Opinion

In calling Ilhan Omar a ‘terrorist,’ Trump models an Israeli tactic against Palestinian dissent

President Trump’s racist comments regarding Congresswomen of color Ilhan Omar, Ayanna Pressley, Rashida Tlaib and Alexandria Ocasio-Cortez, saying that they should “go back” to the “totally broken and crime infested places from which they came”, are the news the world over.

They are so virulently racist, that the House passed a resolution yesterday condemning him. The Democrats were unanimous in the condemnation, and only four Republicans joined them.  

Trump is not backing down – quite the contrary. He suggested that the condemnation is a conspiracy, tweeting:

Those Tweets were NOT Racist. I don’t have a Racist bone in my body! The so-called vote to be taken is a Democrat con game. Republicans should not show ‘weakness’ and fall into their trap.

It’s hard to keep up with Trump. He has intensified his racist attacks, also by hitting more directly, and more mendaciously, against Ilhan Omar, in attempt to paint her as a “terrorist”.

In a press conference two days ago, Trump misquoted Omar, suggesting that she supports al-Qaeda and the 9-11 attack on the World Trade Center. (The fact-check of the false claims can be followed here).

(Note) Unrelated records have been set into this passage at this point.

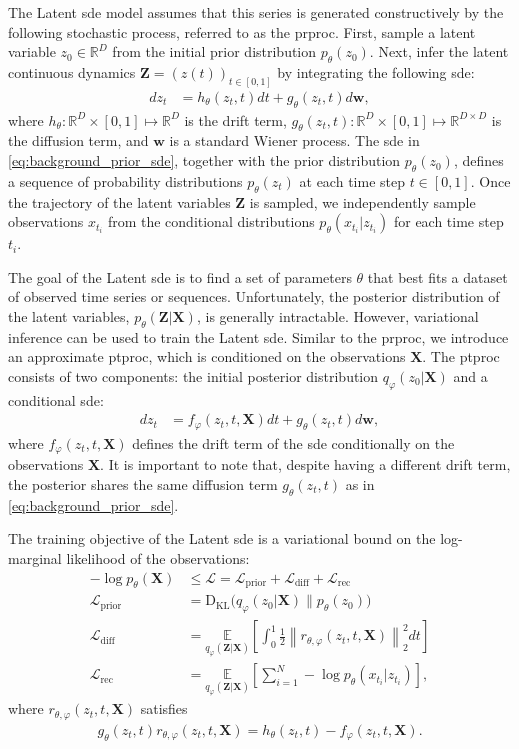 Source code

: \documentclass{article}
\def\E{\mathbb{E}}
\def\R{\mathbb{R}}
\def\X{\mathbf{X}}
\def\Z{\mathbf{Z}}
\def\w{\mathbf{w}}
\def\ph{\varphi}
\def\th{\theta}
\def\KL{{\mathrm{D}_\mathrm{KL}}}
\def\L{\mathcal{L}}
\def\Lrec{{\L_\mathrm{rec}}}
\def\Ldiff{{\L_\mathrm{diff}}}
\def\Lprior{{\L_\mathrm{prior}}}
\theoremstyle{plain}
\theoremstyle{definition}
\theoremstyle{remark}
\begin{document}
The Latent \gls{sde} model assumes that this series is generated constructively by the following stochastic process, referred to as the \gls{prproc}. First, sample a latent variable ${z_0 \in \R^D}$ from the initial prior distribution $p_\th(z_0)$. Next, infer the latent continuous dynamics $\Z = {(z(t))}_{t \in [0, 1]}$ by integrating the following \gls{sde}: 
\begin{align}
    d z_t &= h_\th(z_t, t) d t + g_\th(z_t, t) d \w,
    \label{eq:background_prior_sde}
\end{align}
where $h_\th : \R^D \times [0, 1] \mapsto \R^D$ is the drift term, $g_\th(z_t, t): \R^D \times [0, 1] \mapsto \R^{D \times D}$ is the diffusion term, and $\w$ is a standard Wiener process. The \gls{sde} in \cref{eq:background_prior_sde}, together with the prior distribution $p_\th(z_0)$, defines a sequence of probability distributions $p_\th(z_t)$ at each time step $t \in [0, 1]$. Once the trajectory of the latent variables $\Z$ is sampled, we independently sample observations $x_{t_i}$ from the conditional distributions $p_\th(x_{t_i}|z_{t_i})$ for each time step $t_i$.


The goal of the Latent \gls{sde} is to find a set of parameters $\th$ that best fits a dataset of observed time series or sequences. Unfortunately, the posterior distribution of the latent variables, $p_\th(\Z | \X)$, is generally intractable. However, variational inference can be used to train the Latent \gls{sde}. Similar to the \gls{prproc}, we introduce an approximate \gls{ptproc}, which is conditioned on the observations $\X$. The \gls{ptproc} consists of two components: the initial posterior distribution $q_\ph(z_0|\X)$ and a conditional \gls{sde}: 
\begin{align}
    d z_t &= f_\ph(z_t, t, \X) d t + g_\th(z_t, t) d \w,
    \label{eq:background_posterior_sde}
\end{align}
where $f_\ph(z_t, t, \X)$ defines the drift term of the \gls{sde} conditionally on the observations $\X$. It is important to note that, despite having a different drift term, the posterior shares the same diffusion term $g_\th(z_t, t)$ as in \cref{eq:background_prior_sde}.


The training objective of the Latent \gls{sde} is a variational bound on the log-marginal likelihood of the observations: 
\begin{align}
    -\log p_\th(\X) & \leq \L = \Lprior + \Ldiff + \Lrec 
    \label{eq:background_loss} \\
    \Lprior & = \KL \big( q_\ph(z_0|\X) \| p_\th(z_0) \big) \\
    \Ldiff & = \underset{q_\ph(\Z|\X)}{\E} \left[ \int_0^1 \frac{1}{2} \left\| r_{\th,\ph}(z_t, t, \X) \right\|_2^2 dt \right] 
    \label{eq:background_l_diff} \\
    \Lrec & = \underset{q_\ph(\Z|\X)}{\E} \left[ \sum_{i = 1}^N - \log p_\th(x_{t_i}|z_{t_i}) \right],
\end{align}
where $r_{\th,\ph}(z_t, t, \X)$ satisfies
\begin{align}
    g_\th(z_t, t) r_{\th,\ph}(z_t, t, \X) = h_\th(z_t, t) -  f_\ph(z_t, t, \X).
\end{align}
\end{document}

These falsifications concerning Omar seem to have had their own life in the conspiracy theories of the white-supremacist right that Trump traffics in. By transmitting them on the official POTUS platform, Trump has been disseminating virulent and dangerous incitement. One can easily imagine the vigilante who will come to help the land of the free defend itself from the terrorist, in seeking to harm Omar. And Trump has also extended the accusation to the other three – notice how ‘anti-Semitism’ and Israel come into his comments at the White House Monday:

When I hear the anti-Semitic language they use, when I hear the hatred they have for Israel, and the love they have for enemies like al-Qaeda…,

So not only is Omar a terrorist– also Ocasio-Cortez, Pressley and Tlaib are, and by extension, the people who support them.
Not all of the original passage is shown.